== RECORDS TO PROCESS

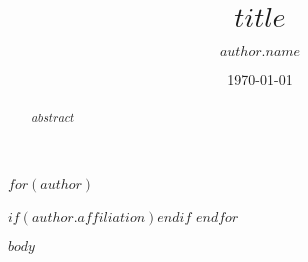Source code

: \documentclass[aps,prd,preprint,onecolumn,nofootinbib,longbibliography]{revtex4-2}
\begin{document}
\title{$title$}
$for(author)$
\author{$author.name$}
$if(author.affiliation)$$endif$
$endfor$

\date{\today}

\begin{abstract}
$abstract$
\end{abstract}

\maketitle

$body$



\end{document}
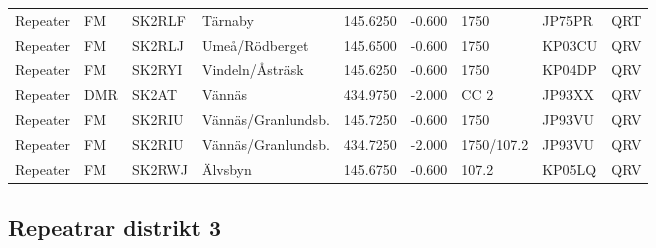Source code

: \begin{longtable}{llllrrlll}
Repeater   & FM          & SK2RLF    & Tärnaby            & 145.6250     & -0.600     & 1750       & JP75PR      & QRT      \\
Repeater   & FM          & SK2RLJ    & Umeå/Rödberget     & 145.6500     & -0.600     & 1750       & KP03CU      & QRV      \\
Repeater   & FM          & SK2RYI    & Vindeln/Åsträsk    & 145.6250     & -0.600     & 1750       & KP04DP      & QRV      \\
Repeater   & DMR         & SK2AT     & Vännäs             & 434.9750     & -2.000     & CC 2       & JP93XX      & QRV      \\
Repeater   & FM          & SK2RIU    & Vännäs/Granlundsb. & 145.7250     & -0.600     & 1750       & JP93VU      & QRV      \\
Repeater   & FM          & SK2RIU    & Vännäs/Granlundsb. & 434.7250     & -2.000     & 1750/107.2 & JP93VU      & QRV      \\
Repeater   & FM          & SK2RWJ    & Älvsbyn            & 145.6750     & -0.600     & 107.2      & KP05LQ      & QRV      \\
\end{longtable}

\normalsize

\clearpage

\subsection{Repeatrar distrikt 3}

\scriptsize

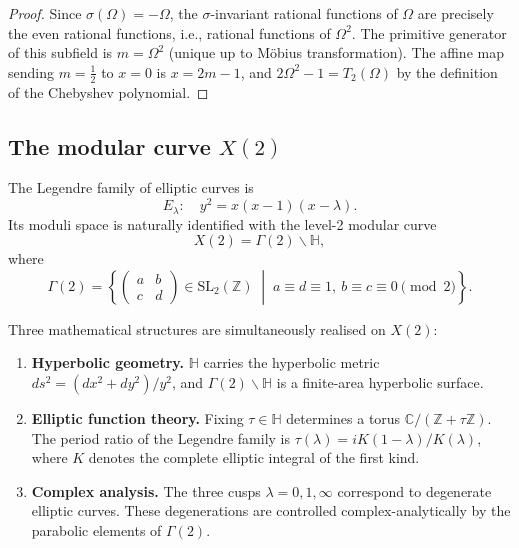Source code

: \documentclass[12pt]{article}
\theoremstyle{plain}
\theoremstyle{definition}
\numberwithin{equation}{section}
\newcommand{\C}{\mathbb{C}}
\newcommand{\Z}{\mathbb{Z}}
\newcommand{\HH}{\mathbb{H}}
\begin{document}
\begin{proof}
Since $\sigma(\Omega)=-\Omega$, the $\sigma$-invariant rational functions of $\Omega$ are precisely the even rational functions, i.e., rational functions of $\Omega^2$.  The primitive generator of this subfield is $m=\Omega^2$ (unique up to M\"obius transformation).  The affine map sending $m=\frac{1}{2}$ to $x=0$ is $x=2m-1$, and $2\Omega^2-1=T_2(\Omega)$ by the definition of the Chebyshev polynomial.
\end{proof}

\subsection{The modular curve $X(2)$}

The Legendre family of elliptic curves is
\begin{equation}
E_\lambda:\quad y^2 = x(x-1)(x-\lambda).
\end{equation}
Its moduli space is naturally identified with the level-2 modular curve
\begin{equation}
X(2) = \Gamma(2)\backslash\HH,
\end{equation}
where
\begin{equation}
\Gamma(2) = \left\{
\begin{pmatrix} a & b \\ c & d \end{pmatrix} \in \mathrm{SL}_2(\Z)
\;\middle|\;
a\equiv d\equiv 1,\ b\equiv c\equiv 0 \pmod{2}
\right\}.
\end{equation}

Three mathematical structures are simultaneously realised on $X(2)$:

\begin{enumerate}[label=(\roman*)]
\item \textbf{Hyperbolic geometry.}  $\HH$ carries the hyperbolic metric $ds^2=(dx^2+dy^2)/y^2$, and $\Gamma(2)\backslash\HH$ is a finite-area hyperbolic surface.

\item \textbf{Elliptic function theory.}  Fixing $\tau\in\HH$ determines a torus $\C/(\Z+\tau\Z)$.  The period ratio of the Legendre family is $\tau(\lambda)=iK(1-\lambda)/K(\lambda)$, where $K$ denotes the complete elliptic integral of the first kind.

\item \textbf{Complex analysis.}  The three cusps $\lambda=0,1,\infty$ correspond to degenerate elliptic curves.  These degenerations are controlled complex-analytically by the parabolic elements of $\Gamma(2)$.
\end{enumerate}
\end{document}
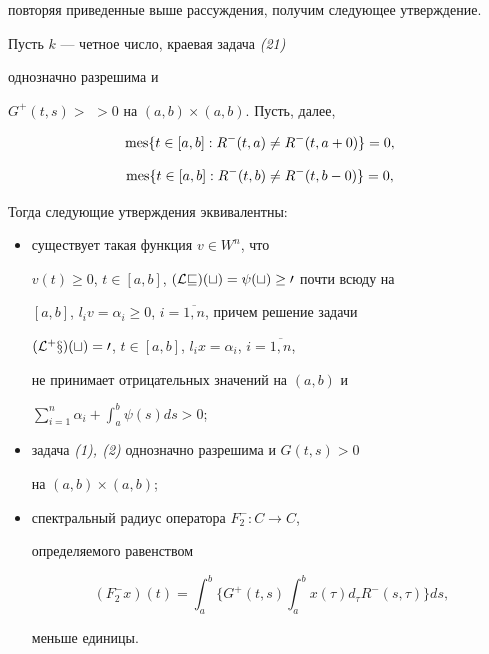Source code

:повторяя приведенные выше рассуждения, получим следующее утверждение. 


 


\begin{thm} Пусть $k$ --- четное число, краевая задача {\em (21)} 


однозначно разрешима и 


$G^+(t,s)>$ $>0$ на $(a,b)\times(a,b)$. Пусть, далее, 




$$ 


\mes\{t\in[a,b]:R^-(t,a)\ne R^-(t,a+0)\}=0, 


$$ 


$$ 


\mes\{t\in[a,b]:R^-(t,b)\ne R^-(t,b-0)\}=0, 


$$ 


Тогда следующие утверждения эквивалентны: 


\begin{itemize} 


\item[1)] существует такая функция $v\in W^n$, что 


$v(t)\ge 0$, $t\in[a,b]$, $(\cal Lv)(t)=\psi(t)\ge 0$ почти всюду на 


$[a,b]$, $l_iv=\alpha_i\ge 0$, $i=\overline{1,n}$, причем решение задачи 


$(\cal L^+x)(t)=0$, $t\in[a,b]$, $l_ix=\alpha_i$, $i=\overline{1,n}$, 


не принимает отрицательных значений на $(a,b)$ и 


$\sum^n_{i=1}\alpha_i+\int^b_a\psi(s)ds>0$; 


\item[2)] задача {\em (1), (2)} однозначно разрешима и $G(t,s)>0$ 


на $(a,b)\times(a,b)$; 


\item[3)] спектральный радиус оператора $F^-_2:C\to C$, 


определяемого равенством 


$$ 


(F^-_2x)(t)=\int^b_a\biggl\{G^+(t,s)\int^b_ax(\tau)d_\tau R^-(s,\tau) 


\biggr\}ds, 


$$ 


меньше единицы. 


\end{itemize} 


\end{thm}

====

§ PROBLEM
The reply must consist of the complete listing, reproduced exactly, with no images.

§ WRITTEN RESPONSE
Source code

: \documentclass[aps,prd,preprint,onecolumn,nofootinbib,longbibliography]{revtex4-2}
\begin{document}
\title{$title$}
$for(author)$
\author{$author.name$}
$if(author.affiliation)$$endif$
$endfor$

\date{\today}

\begin{abstract}
$abstract$
\end{abstract}

\maketitle

$body$



\end{document}
Source code

: \begin{longtable}{llllrrlll}
Repeater   & FM          & SK2RLF    & Tärnaby            & 145.6250     & -0.600     & 1750       & JP75PR      & QRT      \\
Repeater   & FM          & SK2RLJ    & Umeå/Rödberget     & 145.6500     & -0.600     & 1750       & KP03CU      & QRV      \\
Repeater   & FM          & SK2RYI    & Vindeln/Åsträsk    & 145.6250     & -0.600     & 1750       & KP04DP      & QRV      \\
Repeater   & DMR         & SK2AT     & Vännäs             & 434.9750     & -2.000     & CC 2       & JP93XX      & QRV      \\
Repeater   & FM          & SK2RIU    & Vännäs/Granlundsb. & 145.7250     & -0.600     & 1750       & JP93VU      & QRV      \\
Repeater   & FM          & SK2RIU    & Vännäs/Granlundsb. & 434.7250     & -2.000     & 1750/107.2 & JP93VU      & QRV      \\
Repeater   & FM          & SK2RWJ    & Älvsbyn            & 145.6750     & -0.600     & 107.2      & KP05LQ      & QRV      \\
\end{longtable}

\normalsize

\clearpage

\subsection{Repeatrar distrikt 3}

\scriptsize

Source code

: \documentclass[12pt]{article}
\theoremstyle{plain}
\theoremstyle{definition}
\numberwithin{equation}{section}
\newcommand{\C}{\mathbb{C}}
\newcommand{\Z}{\mathbb{Z}}
\newcommand{\HH}{\mathbb{H}}
\begin{document}
\begin{proof}
Since $\sigma(\Omega)=-\Omega$, the $\sigma$-invariant rational functions of $\Omega$ are precisely the even rational functions, i.e., rational functions of $\Omega^2$.  The primitive generator of this subfield is $m=\Omega^2$ (unique up to M\"obius transformation).  The affine map sending $m=\frac{1}{2}$ to $x=0$ is $x=2m-1$, and $2\Omega^2-1=T_2(\Omega)$ by the definition of the Chebyshev polynomial.
\end{proof}

\subsection{The modular curve $X(2)$}

The Legendre family of elliptic curves is
\begin{equation}
E_\lambda:\quad y^2 = x(x-1)(x-\lambda).
\end{equation}
Its moduli space is naturally identified with the level-2 modular curve
\begin{equation}
X(2) = \Gamma(2)\backslash\HH,
\end{equation}
where
\begin{equation}
\Gamma(2) = \left\{
\begin{pmatrix} a & b \\ c & d \end{pmatrix} \in \mathrm{SL}_2(\Z)
\;\middle|\;
a\equiv d\equiv 1,\ b\equiv c\equiv 0 \pmod{2}
\right\}.
\end{equation}

Three mathematical structures are simultaneously realised on $X(2)$:

\begin{enumerate}[label=(\roman*)]
\item \textbf{Hyperbolic geometry.}  $\HH$ carries the hyperbolic metric $ds^2=(dx^2+dy^2)/y^2$, and $\Gamma(2)\backslash\HH$ is a finite-area hyperbolic surface.

\item \textbf{Elliptic function theory.}  Fixing $\tau\in\HH$ determines a torus $\C/(\Z+\tau\Z)$.  The period ratio of the Legendre family is $\tau(\lambda)=iK(1-\lambda)/K(\lambda)$, where $K$ denotes the complete elliptic integral of the first kind.

\item \textbf{Complex analysis.}  The three cusps $\lambda=0,1,\infty$ correspond to degenerate elliptic curves.  These degenerations are controlled complex-analytically by the parabolic elements of $\Gamma(2)$.
\end{enumerate}
\end{document}
Source code

:повторяя приведенные выше рассуждения, получим следующее утверждение. 


 


\begin{thm} Пусть $k$ --- четное число, краевая задача {\em (21)} 


однозначно разрешима и 


$G^+(t,s)>$ $>0$ на $(a,b)\times(a,b)$. Пусть, далее, 




$$ 


\mes\{t\in[a,b]:R^-(t,a)\ne R^-(t,a+0)\}=0, 


$$ 


$$ 


\mes\{t\in[a,b]:R^-(t,b)\ne R^-(t,b-0)\}=0, 


$$ 


Тогда следующие утверждения эквивалентны: 


\begin{itemize} 


\item[1)] существует такая функция $v\in W^n$, что 


$v(t)\ge 0$, $t\in[a,b]$, $(\cal Lv)(t)=\psi(t)\ge 0$ почти всюду на 


$[a,b]$, $l_iv=\alpha_i\ge 0$, $i=\overline{1,n}$, причем решение задачи 


$(\cal L^+x)(t)=0$, $t\in[a,b]$, $l_ix=\alpha_i$, $i=\overline{1,n}$, 


не принимает отрицательных значений на $(a,b)$ и 


$\sum^n_{i=1}\alpha_i+\int^b_a\psi(s)ds>0$; 


\item[2)] задача {\em (1), (2)} однозначно разрешима и $G(t,s)>0$ 


на $(a,b)\times(a,b)$; 


\item[3)] спектральный радиус оператора $F^-_2:C\to C$, 


определяемого равенством 


$$ 


(F^-_2x)(t)=\int^b_a\biggl\{G^+(t,s)\int^b_ax(\tau)d_\tau R^-(s,\tau) 


\biggr\}ds, 


$$ 


меньше единицы. 


\end{itemize} 


\end{thm}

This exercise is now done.